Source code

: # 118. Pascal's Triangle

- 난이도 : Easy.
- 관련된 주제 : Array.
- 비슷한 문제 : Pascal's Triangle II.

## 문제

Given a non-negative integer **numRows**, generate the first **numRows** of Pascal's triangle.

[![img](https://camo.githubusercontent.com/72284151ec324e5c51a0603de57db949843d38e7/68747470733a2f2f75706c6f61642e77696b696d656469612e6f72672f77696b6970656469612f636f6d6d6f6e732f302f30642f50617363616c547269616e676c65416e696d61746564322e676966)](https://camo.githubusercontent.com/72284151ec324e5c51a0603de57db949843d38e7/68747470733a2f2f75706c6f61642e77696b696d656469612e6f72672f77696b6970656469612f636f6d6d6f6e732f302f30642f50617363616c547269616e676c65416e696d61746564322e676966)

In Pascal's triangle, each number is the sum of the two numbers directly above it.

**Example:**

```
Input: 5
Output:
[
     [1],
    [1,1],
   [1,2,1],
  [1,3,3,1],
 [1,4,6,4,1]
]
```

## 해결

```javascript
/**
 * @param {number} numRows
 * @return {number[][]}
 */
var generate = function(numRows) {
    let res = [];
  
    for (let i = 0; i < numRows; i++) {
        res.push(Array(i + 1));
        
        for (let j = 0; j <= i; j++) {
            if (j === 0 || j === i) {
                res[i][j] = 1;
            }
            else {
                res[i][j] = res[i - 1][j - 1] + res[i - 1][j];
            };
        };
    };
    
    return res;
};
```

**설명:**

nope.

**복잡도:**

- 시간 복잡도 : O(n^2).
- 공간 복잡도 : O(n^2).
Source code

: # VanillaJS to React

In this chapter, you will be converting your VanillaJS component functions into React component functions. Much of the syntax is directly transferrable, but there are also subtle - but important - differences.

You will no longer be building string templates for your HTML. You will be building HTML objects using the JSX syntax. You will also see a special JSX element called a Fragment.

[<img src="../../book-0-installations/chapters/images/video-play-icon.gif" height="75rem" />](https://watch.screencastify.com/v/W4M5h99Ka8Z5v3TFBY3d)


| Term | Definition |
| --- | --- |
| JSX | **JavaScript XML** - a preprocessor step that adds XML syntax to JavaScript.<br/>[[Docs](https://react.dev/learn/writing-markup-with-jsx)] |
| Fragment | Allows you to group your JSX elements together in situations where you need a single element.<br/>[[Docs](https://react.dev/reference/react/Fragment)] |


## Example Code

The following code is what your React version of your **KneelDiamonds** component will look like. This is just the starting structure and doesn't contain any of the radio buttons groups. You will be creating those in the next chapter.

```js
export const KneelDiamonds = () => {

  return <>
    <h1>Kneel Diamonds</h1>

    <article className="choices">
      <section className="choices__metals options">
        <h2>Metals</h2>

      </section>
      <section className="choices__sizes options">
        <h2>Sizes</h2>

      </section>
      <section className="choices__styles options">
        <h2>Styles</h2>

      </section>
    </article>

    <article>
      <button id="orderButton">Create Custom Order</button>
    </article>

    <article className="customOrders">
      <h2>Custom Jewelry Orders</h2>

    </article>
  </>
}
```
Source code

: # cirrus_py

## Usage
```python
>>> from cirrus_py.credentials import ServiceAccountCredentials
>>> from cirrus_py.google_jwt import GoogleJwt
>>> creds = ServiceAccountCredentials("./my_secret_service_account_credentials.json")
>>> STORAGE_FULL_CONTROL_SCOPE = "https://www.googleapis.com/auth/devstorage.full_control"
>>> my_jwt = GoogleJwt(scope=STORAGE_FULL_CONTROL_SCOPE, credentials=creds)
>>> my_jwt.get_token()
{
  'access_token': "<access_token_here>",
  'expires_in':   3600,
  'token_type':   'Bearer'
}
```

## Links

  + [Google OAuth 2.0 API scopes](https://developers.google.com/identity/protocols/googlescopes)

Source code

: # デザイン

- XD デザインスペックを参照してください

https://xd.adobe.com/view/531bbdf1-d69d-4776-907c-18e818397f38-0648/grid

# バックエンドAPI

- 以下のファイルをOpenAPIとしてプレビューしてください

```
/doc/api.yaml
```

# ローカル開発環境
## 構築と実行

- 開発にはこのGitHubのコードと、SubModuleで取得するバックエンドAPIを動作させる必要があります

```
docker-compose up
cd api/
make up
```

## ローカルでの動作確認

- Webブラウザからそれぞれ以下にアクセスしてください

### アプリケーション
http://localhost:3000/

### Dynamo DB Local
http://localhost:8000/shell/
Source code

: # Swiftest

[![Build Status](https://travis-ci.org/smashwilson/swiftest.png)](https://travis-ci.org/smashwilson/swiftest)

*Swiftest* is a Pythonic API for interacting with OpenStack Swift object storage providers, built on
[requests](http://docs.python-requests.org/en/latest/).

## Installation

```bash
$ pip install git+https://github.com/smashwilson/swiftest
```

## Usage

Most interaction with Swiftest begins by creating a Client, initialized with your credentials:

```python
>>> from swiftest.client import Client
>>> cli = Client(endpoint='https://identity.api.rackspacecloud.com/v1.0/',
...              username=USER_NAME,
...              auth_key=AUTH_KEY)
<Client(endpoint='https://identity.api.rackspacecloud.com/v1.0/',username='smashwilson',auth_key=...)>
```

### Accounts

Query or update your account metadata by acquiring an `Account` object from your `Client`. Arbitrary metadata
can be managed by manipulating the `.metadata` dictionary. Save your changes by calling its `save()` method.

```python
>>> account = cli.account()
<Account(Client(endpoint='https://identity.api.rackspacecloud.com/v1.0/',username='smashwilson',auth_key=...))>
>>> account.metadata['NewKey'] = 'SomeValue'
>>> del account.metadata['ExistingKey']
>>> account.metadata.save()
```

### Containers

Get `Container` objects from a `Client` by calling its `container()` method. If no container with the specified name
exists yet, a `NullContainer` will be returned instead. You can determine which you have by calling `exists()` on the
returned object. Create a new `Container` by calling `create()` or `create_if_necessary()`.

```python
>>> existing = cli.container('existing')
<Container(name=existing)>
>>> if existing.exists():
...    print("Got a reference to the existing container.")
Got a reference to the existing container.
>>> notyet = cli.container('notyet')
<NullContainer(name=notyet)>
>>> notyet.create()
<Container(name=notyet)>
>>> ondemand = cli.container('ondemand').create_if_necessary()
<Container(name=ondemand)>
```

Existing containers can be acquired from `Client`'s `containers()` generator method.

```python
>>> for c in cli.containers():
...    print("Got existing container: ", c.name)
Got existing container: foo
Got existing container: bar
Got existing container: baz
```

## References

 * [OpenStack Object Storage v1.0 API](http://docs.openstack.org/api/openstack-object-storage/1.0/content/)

● Task goal: Reading through the preceding records, tally each line that holds the word "identity" and give the tally by itself.

● The completed task: 4